I hope it will be taken as no sleight to this group or this recording, but if I were to attempt to "win over" a young musician, or even a former Brubeck detractor (during the '50s there was no small number of musicians who, armed with their numerous Blue Note recordings, heaped relentless disparagement upon, and even animosity towards, Brubeck, Desmond, and numerous other white musicians associated with "West Coast," "cool jazz"), I would look to the recordings preceding the Columbia dates. "Jazz Goes to Oberlin" and "Jazz at the College of the Pacific" continue to impress, especially for the imaginative heat, more than most of the ensuing "smash hit" albums on Columbia. "Jazz Goes to College" would be an exception, another example of playing that's daring, unfailingly inspiring and unpredictable. Yet all of these early recordings have nondescript rhythm sections. The bass player and drummer may not approach the level of musicianship exhibited by Joe Morello and Eugene Wright, but they're unselfish "service musicians," who merely lay down a solid 4/4 and stay out of Brubeck's and Desmond's way. The results speak for themselves, making manifest the place Desmond had earned right alongside Charlie Parker as the other dominating alto voice of his era. Still, it surprises many to hear the radio interview on which Bird compliments Desmond as one of jazz's great innovators, and Paul returns the compliment to Bird, who responds that he was far from finished (sadly, that was not to be the case).

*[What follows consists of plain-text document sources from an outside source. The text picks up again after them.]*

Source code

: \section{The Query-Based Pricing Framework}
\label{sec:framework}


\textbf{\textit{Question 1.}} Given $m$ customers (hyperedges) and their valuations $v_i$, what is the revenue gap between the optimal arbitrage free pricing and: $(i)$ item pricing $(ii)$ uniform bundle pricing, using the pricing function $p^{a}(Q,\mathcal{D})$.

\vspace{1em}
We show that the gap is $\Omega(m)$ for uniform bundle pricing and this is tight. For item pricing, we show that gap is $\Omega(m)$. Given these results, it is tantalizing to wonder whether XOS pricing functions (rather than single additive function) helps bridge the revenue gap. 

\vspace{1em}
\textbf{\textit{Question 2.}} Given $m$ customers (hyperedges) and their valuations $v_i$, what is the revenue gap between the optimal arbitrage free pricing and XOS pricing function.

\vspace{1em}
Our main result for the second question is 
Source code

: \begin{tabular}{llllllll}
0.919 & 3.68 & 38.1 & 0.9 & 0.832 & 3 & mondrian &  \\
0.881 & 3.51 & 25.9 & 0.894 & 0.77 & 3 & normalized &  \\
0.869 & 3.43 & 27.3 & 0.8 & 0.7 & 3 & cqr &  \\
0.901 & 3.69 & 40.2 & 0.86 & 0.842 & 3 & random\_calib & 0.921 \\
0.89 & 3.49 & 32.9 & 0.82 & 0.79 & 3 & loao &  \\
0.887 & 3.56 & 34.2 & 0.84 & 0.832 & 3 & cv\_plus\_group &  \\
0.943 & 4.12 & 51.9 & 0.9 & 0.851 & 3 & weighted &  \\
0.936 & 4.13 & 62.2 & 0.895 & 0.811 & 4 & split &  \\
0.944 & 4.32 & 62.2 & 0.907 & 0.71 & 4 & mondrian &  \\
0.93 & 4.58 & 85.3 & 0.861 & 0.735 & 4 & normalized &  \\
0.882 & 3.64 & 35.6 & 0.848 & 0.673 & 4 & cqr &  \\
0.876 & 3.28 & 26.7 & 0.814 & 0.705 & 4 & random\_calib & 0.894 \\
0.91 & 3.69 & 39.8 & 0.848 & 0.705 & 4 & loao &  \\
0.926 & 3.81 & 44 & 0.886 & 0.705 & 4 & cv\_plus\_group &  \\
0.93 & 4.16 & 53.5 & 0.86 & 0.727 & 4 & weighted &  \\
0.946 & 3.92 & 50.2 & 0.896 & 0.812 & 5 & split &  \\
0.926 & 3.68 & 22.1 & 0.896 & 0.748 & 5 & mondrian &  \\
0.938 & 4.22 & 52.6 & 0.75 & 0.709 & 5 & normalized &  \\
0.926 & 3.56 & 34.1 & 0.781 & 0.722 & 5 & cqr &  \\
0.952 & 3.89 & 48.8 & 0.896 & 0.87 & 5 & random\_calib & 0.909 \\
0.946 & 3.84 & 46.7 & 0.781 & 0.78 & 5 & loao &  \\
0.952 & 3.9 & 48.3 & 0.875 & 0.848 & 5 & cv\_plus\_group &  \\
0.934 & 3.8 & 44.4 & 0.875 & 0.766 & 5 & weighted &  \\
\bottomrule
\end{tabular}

But as for Joe Dodge, Norman Bates, and the other nearly forgetten drummers and bass players who accompanied Brubeck and Desmond on most of their 1950s albums, they could not have served their employers any better, providing invaluable support--for the two front-line players and for those of us who still shake our heads in wonderment at the unprecedented, timeless creativity that characterized these early meetings between Dave and Paul. Listening to Dave in the company of Gerry Mulligan, Bill Smith and a succession of acclaimed jazz players and then directing our attention to Paul in the quiet, intimate surroundings of the Modern Jazz Quartet or in a group replacing piano with guitar, is inescapably a "let-down." But it's also a moment when the listener is apt to become keenly aware of the degree to which Dave and Paul served as catalysts to one another, resulting in some of the most inimitable, exciting music of jazz mid-century. In fact, their music--whether on their first album or the last--is bound to strike many of us as no less freshly minted in the new millennium as it did when we first heard it. As this latest example demonstrates, their music was not so much characterized by an exclusive focus on time signatures and meters as it was--and is--a "timeless" art, equally resistant to classification and obsolescence. Neither Brubeck nor Desmond had any use for "closure"; so, too, the listener is likely to discover this music, though captured during the middle of the 20th century, no less inspiring--and inspiriting--in the second decade of the 21st. In fact, I have little doubt that some of their grandchildren will discover its flame undiminished as we approach the century following the current one.